China a step closer to three-child policy but what support will women need?
- Standing committee of the national legislature will consider proposed changes to family planning law to counter ageing population
- Local authorities survey public to find out just how willing couples are to expand their family
At a meeting on Friday night chaired by Premier Li Keqiang, China’s cabinet, the State Council, agreed to put proposed amendments to the Population and Family Planning Law to the National People’s Congress Standing Committee for deliberation.
Authorities are expected to introduce a range of incentives to encourage couples to have more children.
Many Chinese families are struggling with the high cost of housing and education as well as lack of job protections for women, putting a third child out of reach.
Last month, 28,000 of 31,000 respondents to an online poll by state news agency Xinhua said they “would not consider at all” having three children. The poll was soon taken down.
Many local governments across the country are planning to conduct their own surveys to gauge the willingness of women of child-bearing age to have a third child and design policies to encourage more births, Shanghai-based news outlet ThePaper.cn reported on Saturday.
In the eastern province of Jiangxi, the city of Fuzhou said on Thursday that it was preparing to interview women to see how measures such as childcare support could help. Similar efforts are under way in Jinping district in Shantou, Guangdong province; Shijiazhuang in Hebei province; and county governments in Shandong province.
The Chongqing Population Association as well as investigators from local branches of the National Bureau of Statistics are also planning surveys to determine how willing people are to have a third child and what support they would need.

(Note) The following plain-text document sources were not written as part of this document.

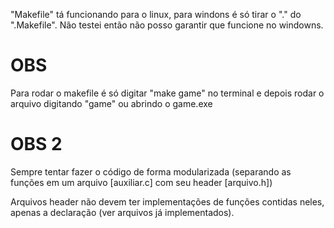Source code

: "Makefile" tá funcionando para o linux, para windons é só tirar o "." do ".Makefile".
Não testei então não posso garantir que funcione no windowns.

# OBS
Para rodar o makefile é só digitar "make game" no terminal e depois rodar o arquivo digitando "game" ou abrindo o game.exe

# OBS 2
Sempre tentar fazer o código de forma modularizada (separando as funções em um arquivo [auxiliar.c] com seu header [arquivo.h])

Arquivos header não devem ter implementações de funções contidas neles, apenas a declaração (ver arquivos já implementados).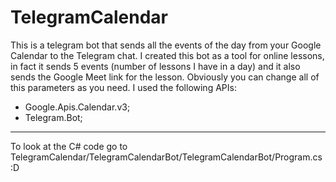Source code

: # TelegramCalendar
This is a telegram bot that sends all the events of the day from your Google Calendar to the Telegram chat. I created this bot as a tool for online lessons, in fact it         sends 5 events (number of lessons I have in a day) and it also sends the Google Meet link for the lesson. Obviously you can change all of this parameters as you need. 
I used the following APIs:    
  - Google.Apis.Calendar.v3;   
  - Telegram.Bot;
_________________________________________________________________________________________________________________________________________________________________________

To look at the C# code go to TelegramCalendar/TelegramCalendarBot/TelegramCalendarBot/Program.cs :D
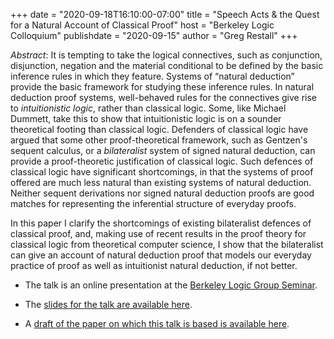 +++
date = "2020-09-18T16:10:00-07:00"
title = "Speech Acts & the Quest for a Natural Account of Classical Proof"
host = "Berkeley Logic Colloquium"
publishdate = "2020-09-15"
author = "Greg Restall"
+++

*Abstract*: It is tempting to take the logical connectives, such as conjunction, disjunction, negation and the material conditional to be defined by the basic inference rules in which they feature. Systems of “natural deduction” provide the basic framework for studying these inference rules. In natural deduction proof systems, well-behaved rules for the connectives give rise to _intuitionistic logic_, rather than classical logic. Some, like Michael Dummett, take this to show that intuitionistic logic is on a sounder theoretical footing than classical logic. Defenders of classical logic have argued that some other proof-theoretical framework, such as Gentzen's sequent calculus, or a _bilateralist_ system of signed natural deduction, can provide a proof-theoretic justification of classical logic. Such defences of classical logic have significant shortcomings, in that the systems of proof offered are much less natural than existing systems of natural deduction. Neither sequent derivations nor signed natural deduction proofs are good matches for representing the inferential structure of everyday proofs.

In this paper I clarify the shortcomings of existing bilateralist defences of classical proof, and, making use of recent results in the proof theory for classical logic from theoretical computer science, I show that the bilateralist can give an account of natural deduction proof that models our everyday practice of proof as well as intuitionist natural deduction, if not better. 

* The talk is an online presentation at the [Berkeley Logic Group Seminar](http://logic.berkeley.edu/events.html).

* The [slides for the talk are available here](/slides/speech-acts-for-classical-natural-deduction-berkeley.pdf).

* A [draft of the paper on which this talk is based is available here](/papers/speech-acts-for-classical-natural-deduction.pdf). 
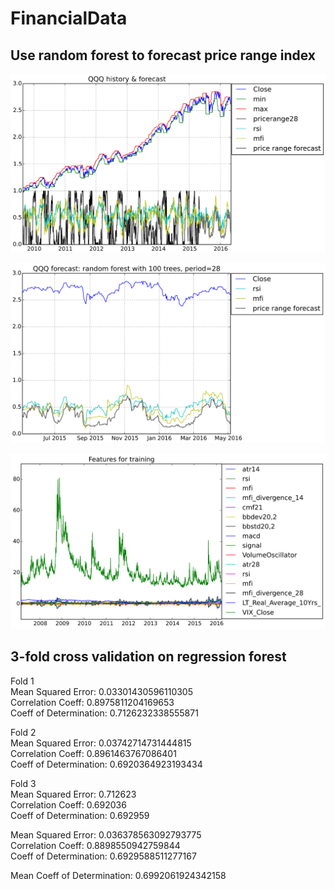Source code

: # FinancialData

## Use random forest to forecast price range index

![History and forecast of price range index of QQQ](qqq_history.png)

![1 year forecast of price range index of QQQ](qqq_forecast.png)

![Features used in training](qqq_features.png)

## 3-fold cross validation on regression forest

Fold 1  
Mean Squared Error:     0.03301430596110305  
Correlation Coeff:      0.8975811204169653  
Coeff of Determination: 0.7126232338555871  

Fold 2  
Mean Squared Error:     0.03742714731444815  
Correlation Coeff:      0.8961463767086401  
Coeff of Determination: 0.6920364923193434  

Fold 3  
Mean Squared Error:     0.712623  
Correlation Coeff:      0.692036  
Coeff of Determination: 0.692959  

Mean Squared Error:     0.036378563092793775  
Correlation Coeff:      0.8898550942759844  
Coeff of Determination: 0.6929588511277167  

Mean Coeff of Determination: 0.6992061924342158
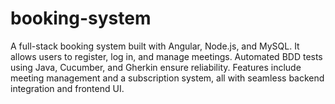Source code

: # booking-system
A full-stack booking system built with Angular, Node.js, and MySQL. It allows users to register, log in, and manage meetings. Automated BDD tests using Java, Cucumber, and Gherkin ensure reliability. Features include meeting management and a subscription system, all with seamless backend integration and frontend UI.

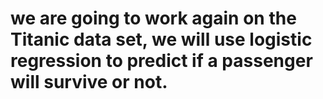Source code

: # we are going to work again on the Titanic data set, we will use logistic regression to predict if a passenger will survive or not. 
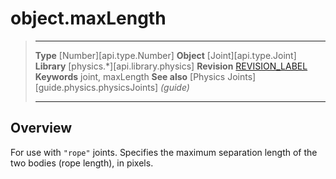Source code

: # object.maxLength

> --------------------- ------------------------------------------------------------------------------------------
> __Type__              [Number][api.type.Number]
> __Object__            [Joint][api.type.Joint]
> __Library__           [physics.*][api.library.physics]
> __Revision__          [REVISION_LABEL](REVISION_URL)
> __Keywords__          joint, maxLength
> __See also__          [Physics Joints][guide.physics.physicsJoints] _(guide)_
> --------------------- ------------------------------------------------------------------------------------------

## Overview

For use with `"rope"` joints. Specifies the maximum separation length of the two bodies (rope&nbsp;length), in pixels.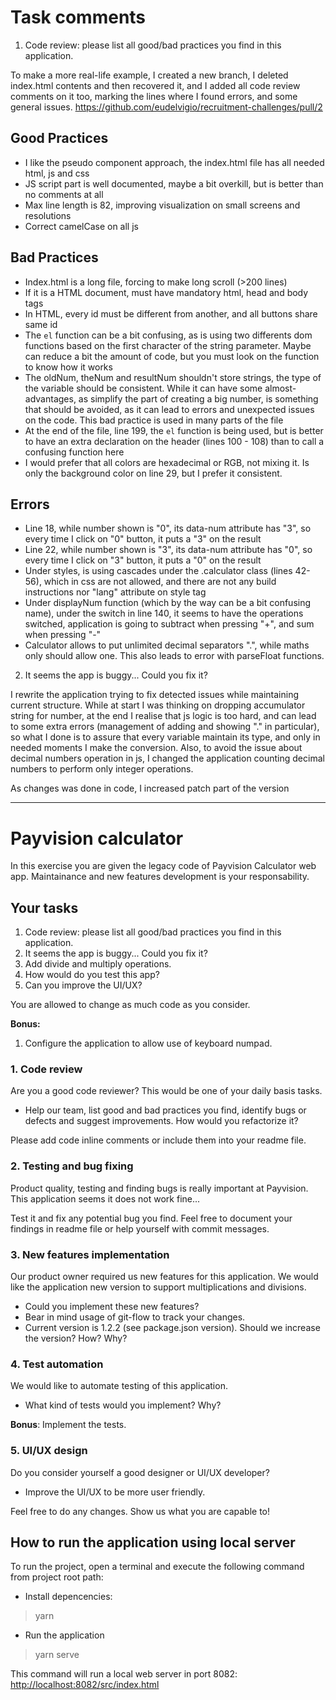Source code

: # Task comments

1. Code review: please list all good/bad practices you find in this application.

To make a more real-life example, I created a new branch, I deleted index.html contents and then recovered it, and I added all code review comments on it too, marking the lines where I found errors, and some general issues. https://github.com/eudelvigio/recruitment-challenges/pull/2

## Good Practices

- I like the pseudo component approach, the index.html file has all needed html, js and css
- JS script part is well documented, maybe a bit overkill, but is better than no comments at all
- Max line length is 82, improving visualization on small screens and resolutions
- Correct camelCase on all js

## Bad Practices

- Index.html is a long file, forcing to make long scroll (>200 lines)
- If it is a HTML document, must have mandatory html, head and body tags
- In HTML, every id must be different from another, and all buttons share same id
- The `el` function can be a bit confusing, as is using two differents dom functions based on the first character of the string parameter. Maybe can reduce a bit the amount of code, but you must look on the function to know how it works
- The oldNum, theNum and resultNum shouldn't store strings, the type of the variable should be consistent. While it can have some almost-advantages, as simplify the part of creating a big number, is something that should be avoided, as it can lead to errors and unexpected issues on the code. This bad practice is used in many parts of the file
- At the end of the file, line 199, the `el` function is being used, but is better to have an extra declaration on the header (lines 100 - 108) than to call a confusing function here
- I would prefer that all colors are hexadecimal or RGB, not mixing it. Is only the background color on line 29, but I prefer it consistent.

## Errors

- Line 18, while number shown is "0", its data-num attribute has "3", so every time I click on "0" button, it puts a "3" on the result
- Line 22, while number shown is "3", its data-num attribute has "0", so every time I click on "3" button, it puts a "0" on the result
- Under styles, is using cascades under the .calculator class (lines 42-56), which in css are not allowed, and there are not any build instructions nor "lang" attribute on style tag
- Under displayNum function (which by the way can be a bit confusing name), under the switch in line 140, it seems to have the operations switched, application is going to subtract when pressing "+", and sum when pressing "-"
- Calculator allows to put unlimited decimal separators ".", while maths only should allow one. This also leads to error with parseFloat functions.


2. It seems the app is buggy... Could you fix it?

I rewrite the application trying to fix detected issues while maintaining current structure. While at start I was thinking on dropping accumulator string for number, at the end I realise that js logic is too hard, and can lead to some extra errors (management of adding and showing "." in particular), so what I done is to assure that every variable maintain its type, and only in needed moments I make the conversion.
Also, to avoid the issue about decimal numbers operation in js, I changed the application counting decimal numbers to perform only integer operations.

As changes was done in code, I increased patch part of the version

---

# Payvision calculator

In this exercise you are given the legacy code of Payvision Calculator web app. Maintainance and new features development is your responsability.

## Your tasks

1. Code review: please list all good/bad practices you find in this application.
2. It seems the app is buggy... Could you fix it?
3. Add divide and multiply operations.
4. How would do you test this app?
5. Can you improve the UI/UX?

You are allowed to change as much code as you consider.

**Bonus:**

1. Configure the application to allow use of keyboard numpad.

### 1. Code review

Are you a good code reviewer? This would be one of your daily basis tasks.

- Help our team, list good and bad practices you find, identify bugs or defects and suggest improvements. How would you refactorize it?

Please add code inline comments or include them into your readme file.

### 2. Testing and bug fixing

Product quality, testing and finding bugs is really important at Payvision. This application seems it does not work fine...

Test it and fix any potential bug you find. Feel free to document your findings in readme file or help yourself with commit messages.

### 3. New features implementation

Our product owner required us new features for this application. We would like the application new version to support multiplications and divisions.

- Could you implement these new features?
- Bear in mind usage of git-flow to track your changes.
- Current version is 1.2.2 (see package.json version). Should we increase the version? How? Why?

### 4. Test automation

We would like to automate testing of this application.

- What kind of tests would you implement? Why?

**Bonus**: Implement the tests.

### 5. UI/UX design

Do you consider yourself a good designer or UI/UX developer?

- Improve the UI/UX to be more user friendly.

Feel free to do any changes. Show us what you are capable to!

## How to run the application using local server

To run the project, open a terminal and execute the following command from project root path:

- Install depencencies:

> yarn

- Run the application

> yarn serve

This command will run a local web server in port 8082:
[http://localhost:8082/src/index.html](http://localhost:8082/src/index.html)
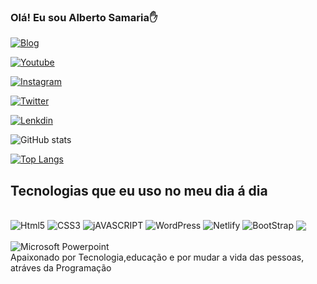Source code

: 
### Olá! Eu sou Alberto Samaria✋

[![Blog](https://img.shields.io/website?label=SujeitoProgramador.com&style=for-the-badg&url=https://sujeitoprogramador.com/)](https://sujeitoprogramador.com)

[![Youtube](https://img.shields.io/badge/YouTube-FF0000?style=for-the-badge&logo=youtube&logoColor=white)](https://sujeitoprogramador.com)

[![Instagram](https://img.shields.io/badge/Instagram-E4405F?style=for-the-badge&logo=instagram&logoColor=white)](https://alberto_.samria)

[![Twitter](https://img.shields.io/badge/Twitter-1DA1F2?style=for-the-badge&logo=twitter&logoColor=white)](https://sujeitoprogramador.com)

[![Lenkdin](https://img.shields.io/badge/LinkedIn-0077B5?style=for-the-badge&logo=linkedin&logoColor=white)]([https://www.linkedin.com/feed/](https://www.linkedin.com/in/alberto-samaria-2021/))

![GitHub stats](https://github-readme-stats.vercel.app/api?username=DevSamaria&show_icons=trueColor=Dark)

[![Top Langs](https://github-readme-stats.vercel.app/api/top-langs/?username=DevSamaria&hide_progress=true)](https://github.com/-readme-stats)

## Tecnologias que eu uso no meu dia á dia

<div style="display:inline-block;"><br/>
<img align="center" alt="Html5" src="https://img.shields.io/badge/HTML5-E34F26?style=for-the-badge&logo=html5&logoColor=white">
</div>

<div style="display:inline-block;"><br/>
<img align="center" alt="CSS3" src="https://img.shields.io/badge/CSS3-1572B6?style=for-the-badge&logo=css3&logoColor=white">
</div>

<div style="display:inline-block;"><br/>
<img align="center" alt="jAVASCRIPT" src="https://img.shields.io/badge/JavaScript-323330?style=for-the-badge&logo=javascript&logoColor=F7DF1E">
</div>

<div style="display:inline-block;"><br/>
<img align="center" alt="WordPress" src="https://img.shields.io/badge/WordPress-323330?style=for-the-badge&logo=WordPress&logoColor=F7DF1E">
</div>

<div style="display:inline-block;"><br/>
<img align="center" alt="Netlify "src="https://img.shields.io/badge/Netlify-00C7B7?style=for-the-badge&logo=netlify&logoColor=white">
</div>

<div style="display:inline-block;"><br/>
<img align="center" alt="BootStrap "
src="https://img.shields.io/badge/Bootstrap-563D7C?style=for-the-badge&logo=bootstrap&logoColor=white">
</div>

<div style="display:inline-block;"><br/>
<img align="center" alt=" "
src="https://img.shields.io/badge/Angular-DD0031?style=for-the-badge&logo=angular&logoColor=white">
</div>

<div style="display:inline-block;"><br/>
<img align="center" alt="Microsoft Powerpoint" src="https://img.shields.io/badge/Microsoft_PowerPoint-B7472A?style=for-the-badge&logo=microsoft-powerpoint&logoColor=white">
</div>
<br/>
Apaixonado por Tecnologia,educação e por mudar a vida das pessoas, atráves da Programação
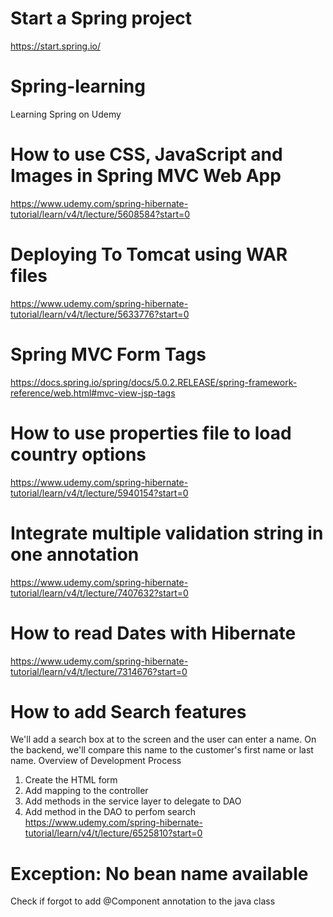 Start a Spring project
====
https://start.spring.io/


# Spring-learning
Learning Spring on Udemy

How to use CSS, JavaScript and Images in Spring MVC Web App
====
https://www.udemy.com/spring-hibernate-tutorial/learn/v4/t/lecture/5608584?start=0

Deploying To Tomcat using WAR files
====
https://www.udemy.com/spring-hibernate-tutorial/learn/v4/t/lecture/5633776?start=0

Spring MVC Form Tags
====
https://docs.spring.io/spring/docs/5.0.2.RELEASE/spring-framework-reference/web.html#mvc-view-jsp-tags

How to use properties file to load country options
====
https://www.udemy.com/spring-hibernate-tutorial/learn/v4/t/lecture/5940154?start=0

Integrate multiple validation string in one annotation
====
https://www.udemy.com/spring-hibernate-tutorial/learn/v4/t/lecture/7407632?start=0

How to read Dates with Hibernate
====
https://www.udemy.com/spring-hibernate-tutorial/learn/v4/t/lecture/7314676?start=0

How to add Search features
====
We'll add a search box at to the screen and the user can enter a name. On the backend, we'll compare this name to the customer's first name or last name.
Overview of Development Process
1. Create the HTML form
2. Add mapping to the controller
3. Add methods in the service layer to delegate to DAO
4. Add method in the DAO to perfom search
https://www.udemy.com/spring-hibernate-tutorial/learn/v4/t/lecture/6525810?start=0

Exception: No bean name available
====
Check if forgot to add @Component annotation to the java class

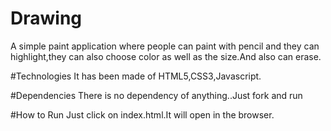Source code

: # Drawing
A simple paint application where people can paint with pencil and they can highlight,they can also choose color as well as the size.And also can erase.

#Technologies
It has been made of HTML5,CSS3,Javascript.

#Dependencies
There is no dependency of anything..Just fork and run

#How to Run
Just click on index.html.It will open in the browser.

China has been ageing much faster than other low- and middle-income countries.
The nation’s fertility rate was 1.3 children per woman, far below the replacement level of 2.1 needed for a stable population.
For over three decades from the 1980s, Beijing enforced the one-child policy in an attempt to control a fast growing population.
Due to a cultural preference for boys, men outnumbered women by 34.9 million in 2020. With fewer girls being born, the birth rate fell. The number of women of child-bearing age peaked in 2011 and has fallen since, according to the Chinese Academy of Social Sciences.
The two-child policy was implemented in 2016.